October 8, 1999 - Tomorrow is Leif Erikson day in the United States. This year, the date serves as a kick-off for year long celebration marking the millenium of the famous Viking voyage to North America. Norway, Iceland, the United States and Canada are planning events to honor the European who reached the New World almost five hundred years before Columbus. Urn Ardnar is a Counsul for Iceland and is a memeber of the Minnesota Leif Eriksson Millennium Commission of Iceland. He says the biggest event will be next year's re-enactment of the voyage using reproductions of Viking ships.
October 8, 1999 - The outgoing CEO of Pillsbury says the average consumer shouldn't see much of a difference once his replacement takes over. Paul Walsh is leaving to become head of Pillsbury's parent company Diageo. Diageo is the world's largest beverage company and owns Burger King, Guinness, United Distiller and Vintners and Pillsbury. Walsh has been with Pillsbury since 1989. He's been the company's CEO for the past seven years. He says he doesn't expect the change in leadership will lead to major changes at Pillsbury, or a relocation of its headquarters.
October 8, 1999 - Minnesota's nonprofit organizations are doing better than ever, according to a report being released in Duluth today.
October 11, 1999 - MPR’s Bob Kelleher reports that an Ohio man is recovering in an Upper Michigan hospital, after falling overboard from a lake freighter and having to swim five miles in the frigid waters of Lake Superior.

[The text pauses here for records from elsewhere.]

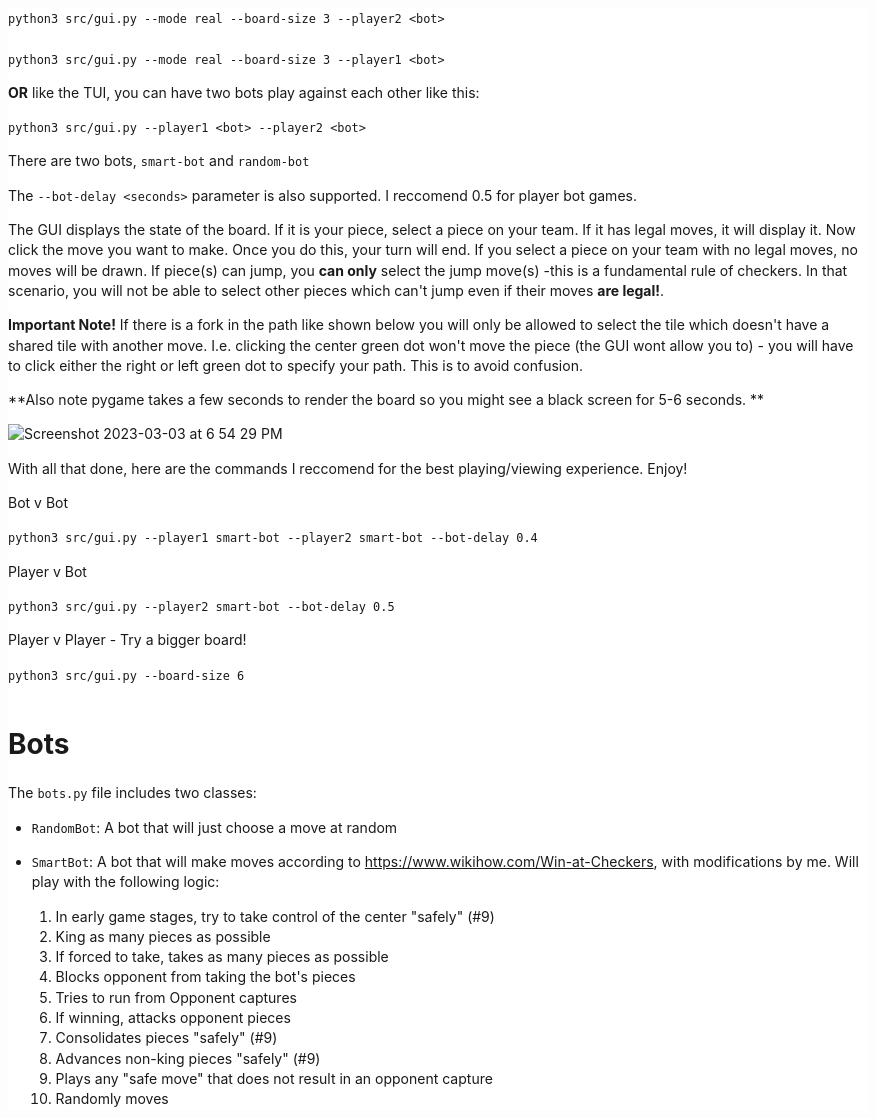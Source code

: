     python3 src/gui.py --mode real --board-size 3 --player2 <bot>
    
    python3 src/gui.py --mode real --board-size 3 --player1 <bot>
    
**OR** like the TUI, you can have two bots play
against each other like this:

    python3 src/gui.py --player1 <bot> --player2 <bot>

There are two bots, ``smart-bot`` and ``random-bot``

The ``--bot-delay <seconds>`` parameter is also supported. I reccomend 0.5
for player bot games.

The GUI displays the state of the board. If it is your piece, select a piece on your team. If it has legal moves, it will display it. Now click the move you want to make. Once you do this, your turn will end. If you select a piece on your team with no legal moves, no moves will be drawn. If piece(s) can jump, you **can only** select the jump move(s) -this is a fundamental rule of checkers. In that scenario, you will not be able to select other pieces which can't jump even if their moves **are legal!**. 

**Important Note!** 
If there is a fork in the path like shown below you will only be allowed to select the tile which doesn't have a shared tile with another move. I.e. clicking the center green dot won't move the piece (the GUI wont allow you to) - you will have to click either the right or left green dot to specify your path. This is to avoid confusion.

**Also note pygame takes a few seconds to render the board so you might see a black screen for 5-6 seconds. **

<img width="365" alt="Screenshot 2023-03-03 at 6 54 29 PM" src="https://user-images.githubusercontent.com/88395390/222868649-97b6237c-6731-4015-adda-b9d4e4ea4abe.png">

With all that done, here are the commands I reccomend for the best playing/viewing experience. Enjoy!
    
Bot v Bot

    python3 src/gui.py --player1 smart-bot --player2 smart-bot --bot-delay 0.4
    
Player v Bot

    python3 src/gui.py --player2 smart-bot --bot-delay 0.5
    
Player v Player - Try a bigger board!

    python3 src/gui.py --board-size 6
    

# Bots

The ``bots.py`` file includes two classes:

- ``RandomBot``: A bot that will just choose a move at random
- ``SmartBot``: A bot that will make moves according to https://www.wikihow.com/Win-at-Checkers, with modifications by me. Will play with the following logic:

    1. In early game stages, try to take control of the center "safely" (#9)
    2. King as many pieces as possible
    3. If forced to take, takes as many pieces as possible
    4. Blocks opponent from taking the bot's pieces
    5. Tries to run from Opponent captures
    6. If winning, attacks opponent pieces
    7. Consolidates pieces "safely" (#9)
    8. Advances non-king pieces "safely" (#9)
    9. Plays any "safe move" that does not result in an opponent capture
    10. Randomly moves

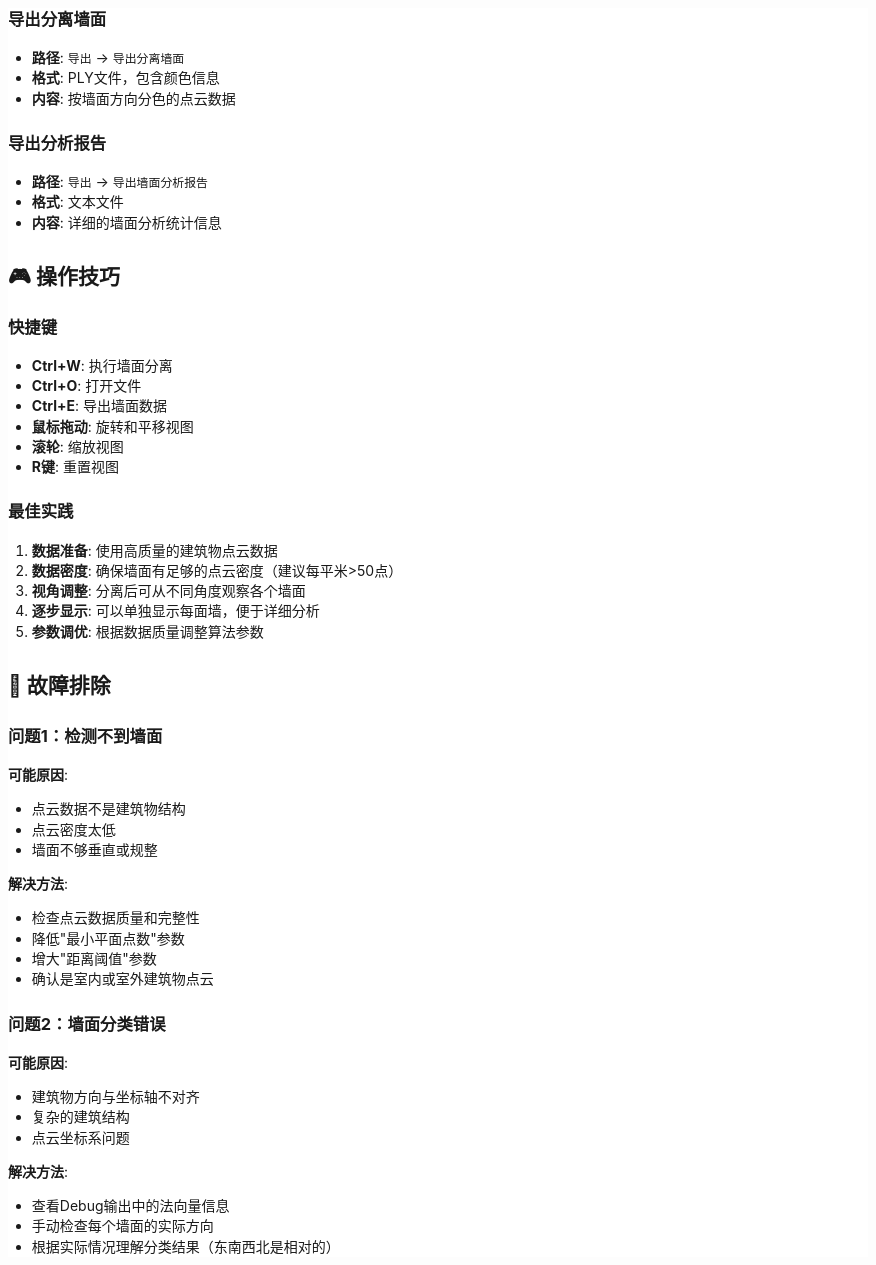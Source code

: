 ### 导出分离墙面
- **路径**: `导出` → `导出分离墙面`
- **格式**: PLY文件，包含颜色信息
- **内容**: 按墙面方向分色的点云数据

### 导出分析报告
- **路径**: `导出` → `导出墙面分析报告`
- **格式**: 文本文件
- **内容**: 详细的墙面分析统计信息

## 🎮 操作技巧

### 快捷键
- **Ctrl+W**: 执行墙面分离
- **Ctrl+O**: 打开文件
- **Ctrl+E**: 导出墙面数据
- **鼠标拖动**: 旋转和平移视图
- **滚轮**: 缩放视图
- **R键**: 重置视图

### 最佳实践
1. **数据准备**: 使用高质量的建筑物点云数据
2. **数据密度**: 确保墙面有足够的点云密度（建议每平米>50点）
3. **视角调整**: 分离后可从不同角度观察各个墙面
4. **逐步显示**: 可以单独显示每面墙，便于详细分析
5. **参数调优**: 根据数据质量调整算法参数

## 🔧 故障排除

### 问题1：检测不到墙面
**可能原因**:
- 点云数据不是建筑物结构
- 点云密度太低
- 墙面不够垂直或规整

**解决方法**:
- 检查点云数据质量和完整性
- 降低"最小平面点数"参数
- 增大"距离阈值"参数
- 确认是室内或室外建筑物点云

### 问题2：墙面分类错误
**可能原因**:
- 建筑物方向与坐标轴不对齐
- 复杂的建筑结构
- 点云坐标系问题

**解决方法**:
- 查看Debug输出中的法向量信息
- 手动检查每个墙面的实际方向
- 根据实际情况理解分类结果（东南西北是相对的）
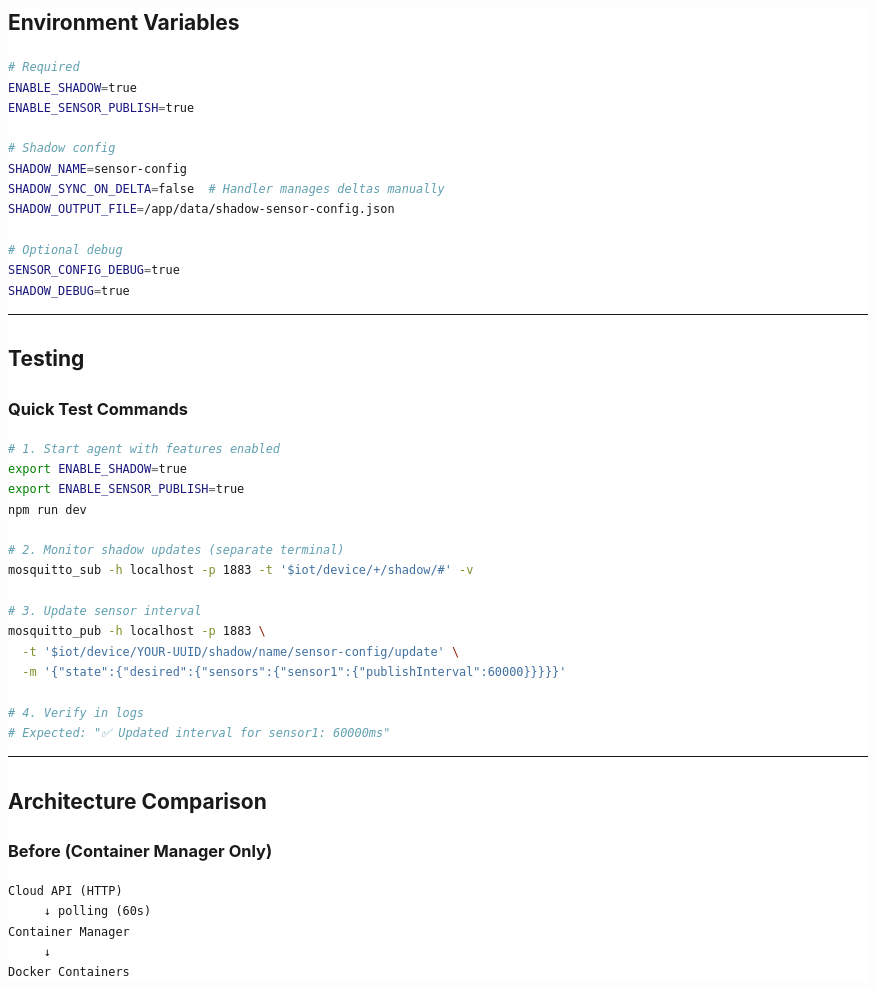
## Environment Variables

```bash
# Required
ENABLE_SHADOW=true
ENABLE_SENSOR_PUBLISH=true

# Shadow config
SHADOW_NAME=sensor-config
SHADOW_SYNC_ON_DELTA=false  # Handler manages deltas manually
SHADOW_OUTPUT_FILE=/app/data/shadow-sensor-config.json

# Optional debug
SENSOR_CONFIG_DEBUG=true
SHADOW_DEBUG=true
```

---

## Testing

### Quick Test Commands

```bash
# 1. Start agent with features enabled
export ENABLE_SHADOW=true
export ENABLE_SENSOR_PUBLISH=true
npm run dev

# 2. Monitor shadow updates (separate terminal)
mosquitto_sub -h localhost -p 1883 -t '$iot/device/+/shadow/#' -v

# 3. Update sensor interval
mosquitto_pub -h localhost -p 1883 \
  -t '$iot/device/YOUR-UUID/shadow/name/sensor-config/update' \
  -m '{"state":{"desired":{"sensors":{"sensor1":{"publishInterval":60000}}}}}'

# 4. Verify in logs
# Expected: "✅ Updated interval for sensor1: 60000ms"
```

---

## Architecture Comparison

### Before (Container Manager Only)

```
Cloud API (HTTP)
     ↓ polling (60s)
Container Manager
     ↓
Docker Containers
```

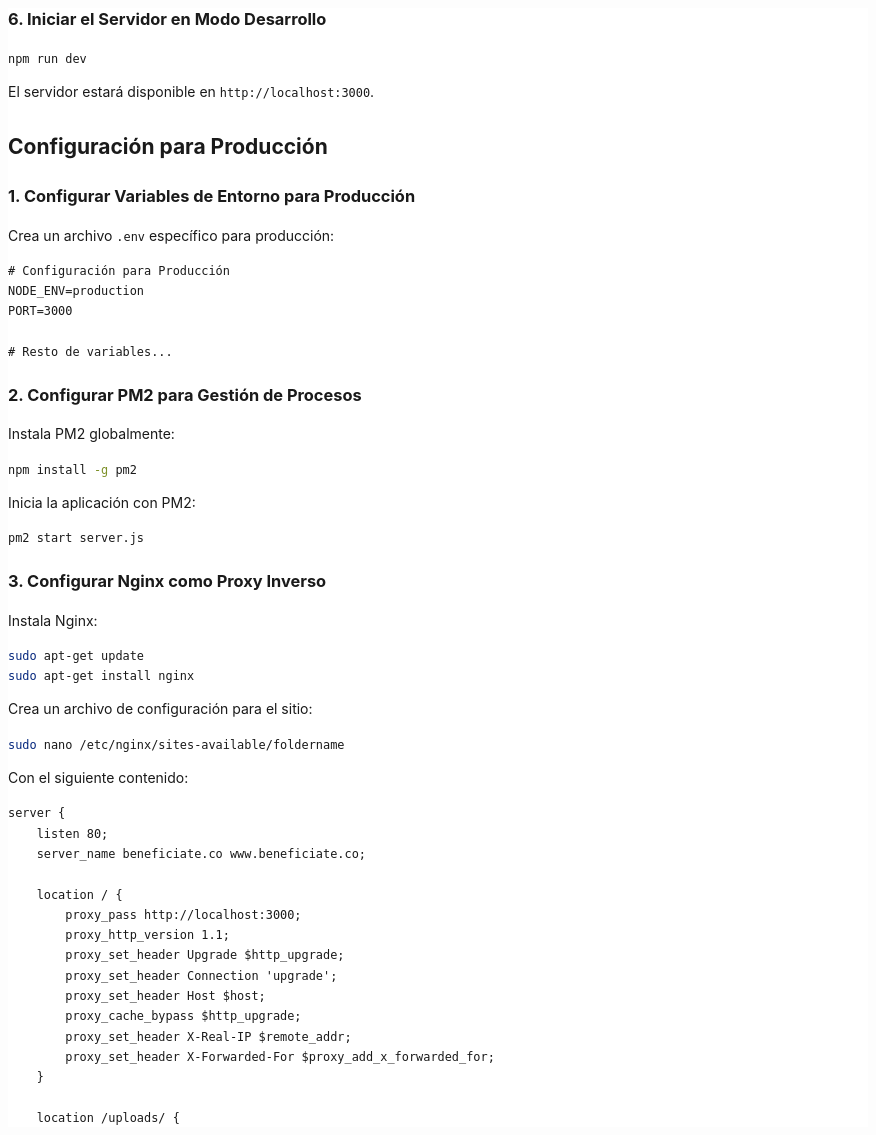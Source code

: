### 6. Iniciar el Servidor en Modo Desarrollo

```sh
npm run dev
```

El servidor estará disponible en `http://localhost:3000`.

## Configuración para Producción

### 1. Configurar Variables de Entorno para Producción

Crea un archivo `.env` específico para producción:

```env
# Configuración para Producción
NODE_ENV=production
PORT=3000

# Resto de variables...
```

### 2. Configurar PM2 para Gestión de Procesos

Instala PM2 globalmente:

```sh
npm install -g pm2
```

Inicia la aplicación con PM2:

```sh
pm2 start server.js 
```

### 3. Configurar Nginx como Proxy Inverso

Instala Nginx:

```sh
sudo apt-get update
sudo apt-get install nginx
```

Crea un archivo de configuración para el sitio:

```sh
sudo nano /etc/nginx/sites-available/foldername
```

Con el siguiente contenido:

```nginx
server {
    listen 80;
    server_name beneficiate.co www.beneficiate.co;

    location / {
        proxy_pass http://localhost:3000;
        proxy_http_version 1.1;
        proxy_set_header Upgrade $http_upgrade;
        proxy_set_header Connection 'upgrade';
        proxy_set_header Host $host;
        proxy_cache_bypass $http_upgrade;
        proxy_set_header X-Real-IP $remote_addr;
        proxy_set_header X-Forwarded-For $proxy_add_x_forwarded_for;
    }

    location /uploads/ {
```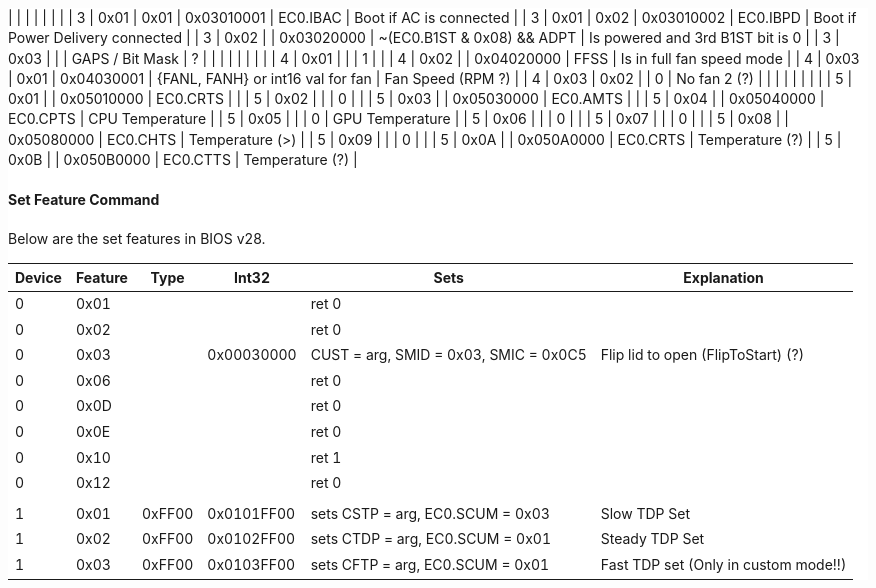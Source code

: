 |        |         |        |            |                                            |                                  |
| 3      | 0x01    | 0x01   | 0x03010001 | EC0.IBAC                                   | Boot if AC is connected          |
| 3      | 0x01    | 0x02   | 0x03010002 | EC0.IBPD                                   | Boot if Power Delivery connected |
| 3      | 0x02    |        | 0x03020000 | ~(EC0.B1ST & 0x08) && ADPT                 | Is powered and 3rd B1ST bit is 0 |
| 3      | 0x03    |        |            | GAPS / Bit Mask                            | ?                                |
|        |         |        |            |                                            |                                  |
| 4      | 0x01    |        |            | 1                                          |                                  |
| 4      | 0x02    |        | 0x04020000 | FFSS                                       | Is in full fan speed  mode       |
| 4      | 0x03    | 0x01   | 0x04030001 | {FANL, FANH} or int16 val for fan          | Fan Speed (RPM ?)                |
| 4      | 0x03    | 0x02   |            | 0                                          | No fan 2 (?)                     |
|        |         |        |            |                                            |                                  |
| 5      | 0x01    |        | 0x05010000 | EC0.CRTS                                   |                                  |
| 5      | 0x02    |        |            | 0                                          |                                  |
| 5      | 0x03    |        | 0x05030000 | EC0.AMTS                                   |                                  |
| 5      | 0x04    |        | 0x05040000 | EC0.CPTS                                   | CPU Temperature                  |
| 5      | 0x05    |        |            | 0                                          | GPU Temperature                  |
| 5      | 0x06    |        |            | 0                                          |                                  |
| 5      | 0x07    |        |            | 0                                          |                                  |
| 5      | 0x08    |        | 0x05080000 | EC0.CHTS                                   | Temperature (>)                  |
| 5      | 0x09    |        |            | 0                                          |                                  |
| 5      | 0x0A    |        | 0x050A0000 | EC0.CRTS                                   | Temperature (?)                  |
| 5      | 0x0B    |        | 0x050B0000 | EC0.CTTS                                   | Temperature (?)                  |

#### Set Feature Command
Below are the set features in BIOS v28.

| Device | Feature | Type   | Int32      | Sets                                        | Explanation                          |
| ------ | ------- | ------ | ---------- | ------------------------------------------- | ------------------------------------ |
| 0      | 0x01    |        |            | ret 0                                       |                                      |
| 0      | 0x02    |        |            | ret 0                                       |                                      |
| 0      | 0x03    |        | 0x00030000 | CUST = arg, SMID = 0x03, SMIC = 0x0C5       | Flip lid to open (FlipToStart) (?)   |
| 0      | 0x06    |        |            | ret 0                                       |                                      |
| 0      | 0x0D    |        |            | ret 0                                       |                                      |
| 0      | 0x0E    |        |            | ret 0                                       |                                      |
| 0      | 0x10    |        |            | ret 1                                       |                                      |
| 0      | 0x12    |        |            | ret 0                                       |                                      |
|        |         |        |            |                                             |                                      |
| 1      | 0x01    | 0xFF00 | 0x0101FF00 | sets CSTP = arg, EC0.SCUM = 0x03            | Slow TDP Set                         |
| 1      | 0x02    | 0xFF00 | 0x0102FF00 | sets CTDP = arg, EC0.SCUM = 0x01            | Steady TDP Set                       |
| 1      | 0x03    | 0xFF00 | 0x0103FF00 | sets CFTP = arg, EC0.SCUM = 0x01            | Fast TDP set (Only in custom mode!!) |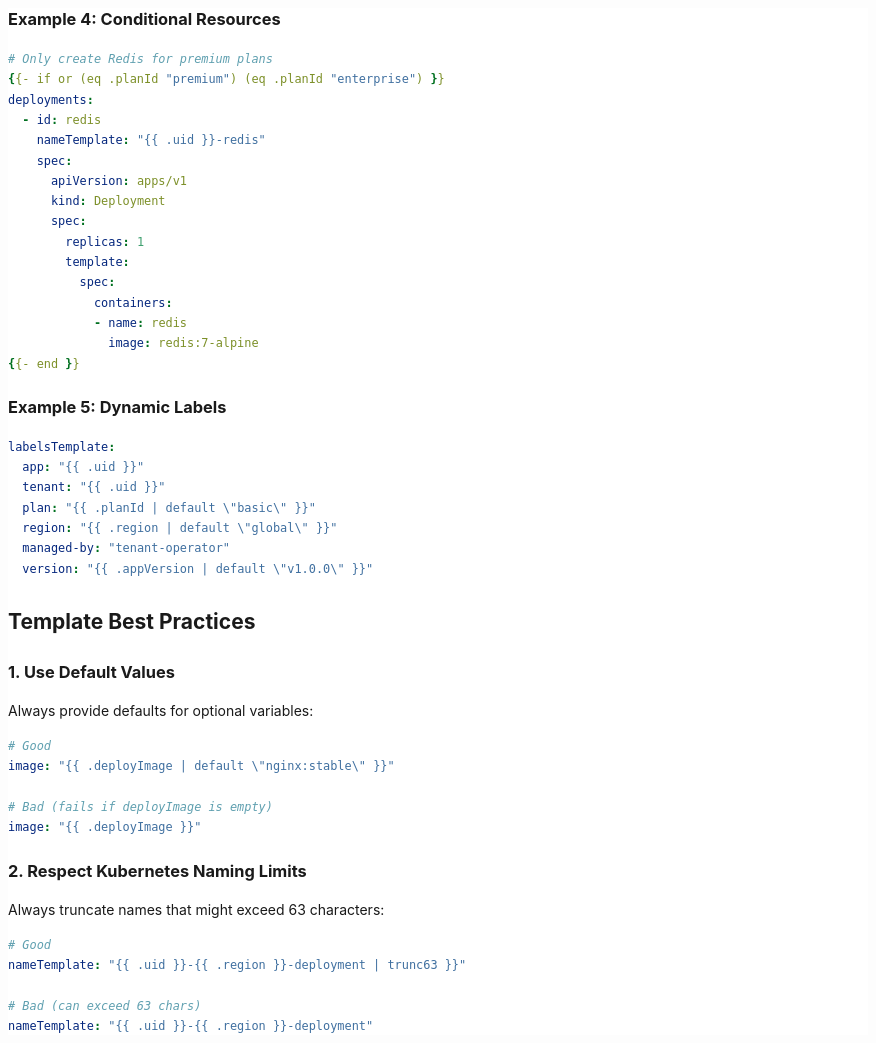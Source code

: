 ### Example 4: Conditional Resources

```yaml
# Only create Redis for premium plans
{{- if or (eq .planId "premium") (eq .planId "enterprise") }}
deployments:
  - id: redis
    nameTemplate: "{{ .uid }}-redis"
    spec:
      apiVersion: apps/v1
      kind: Deployment
      spec:
        replicas: 1
        template:
          spec:
            containers:
            - name: redis
              image: redis:7-alpine
{{- end }}
```

### Example 5: Dynamic Labels

```yaml
labelsTemplate:
  app: "{{ .uid }}"
  tenant: "{{ .uid }}"
  plan: "{{ .planId | default \"basic\" }}"
  region: "{{ .region | default \"global\" }}"
  managed-by: "tenant-operator"
  version: "{{ .appVersion | default \"v1.0.0\" }}"
```

## Template Best Practices

### 1. Use Default Values

Always provide defaults for optional variables:

```yaml
# Good
image: "{{ .deployImage | default \"nginx:stable\" }}"

# Bad (fails if deployImage is empty)
image: "{{ .deployImage }}"
```

### 2. Respect Kubernetes Naming Limits

Always truncate names that might exceed 63 characters:

```yaml
# Good
nameTemplate: "{{ .uid }}-{{ .region }}-deployment | trunc63 }}"

# Bad (can exceed 63 chars)
nameTemplate: "{{ .uid }}-{{ .region }}-deployment"
```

October 13, 1999 - Midday presents a Mainstreet Radio special program to discuss shipping on Lake Superior. Hosted at the Canal Park Maritime Museum in Duluth, Rachel Reabe speaks with guest panelists, including executive director of the Duluth Seaway Port Authority, a ship captain with the Western Great Lakes Pilots Association , and a ship agent with Guthrie-Hubner. Panelists also answer listener questions.
October 13, 1999 - Mainstreet Radio's Leif Enger shipped aboard a Bulgarian tramp freighter as it departed for Italy with a load of North Dakota wheat. Enger presents an understanding of sailor life aboard.
October 13, 1999 - Midday presents a Mainstreet Radio special program to discuss shipwrecks on Lake Superior. Hosted at the Canal Park Maritime Museum in Duluth, Rachel Reabe speaks with guest panelists, including director of The Maritime Museum, an underwater photographer, a Maritime historian, and founder of the Great Lake Shipwreck Preservation Society. Panelists also answer listener questions.
October 15, 1999 - Earlier this year, Saint John's University in Collegeville commissioned the a hand-illuminated bible. The man in charge of this six year project was on The Saint's Johns' campus today to talk about how his work is coming along.
October 15, 1999 - In a little over one-year, Minnesota's Ann Bancroft and a Norwegian will attempt to become the first female team to cross Antarctica. Bancroft, a 43-year old former schoolteacher, is the first woman to both poles, she led the aborted All Women's Expedition to Antarctica in 1993, and she's fairly well-known to our listeners. But we haven't yet met her partner in the endeavor, Liv Arneson. Arneson is a 45-year old Norwegian schoolteacher who in 1994 skied alone and unsupported to Antarctica. She wrote a book about that trip that has just recently been translated into English. It's called Good Girls Don't Ski to the South Pole. Arneson says the Bancroft Arneson Expedition will be their toughest challenge.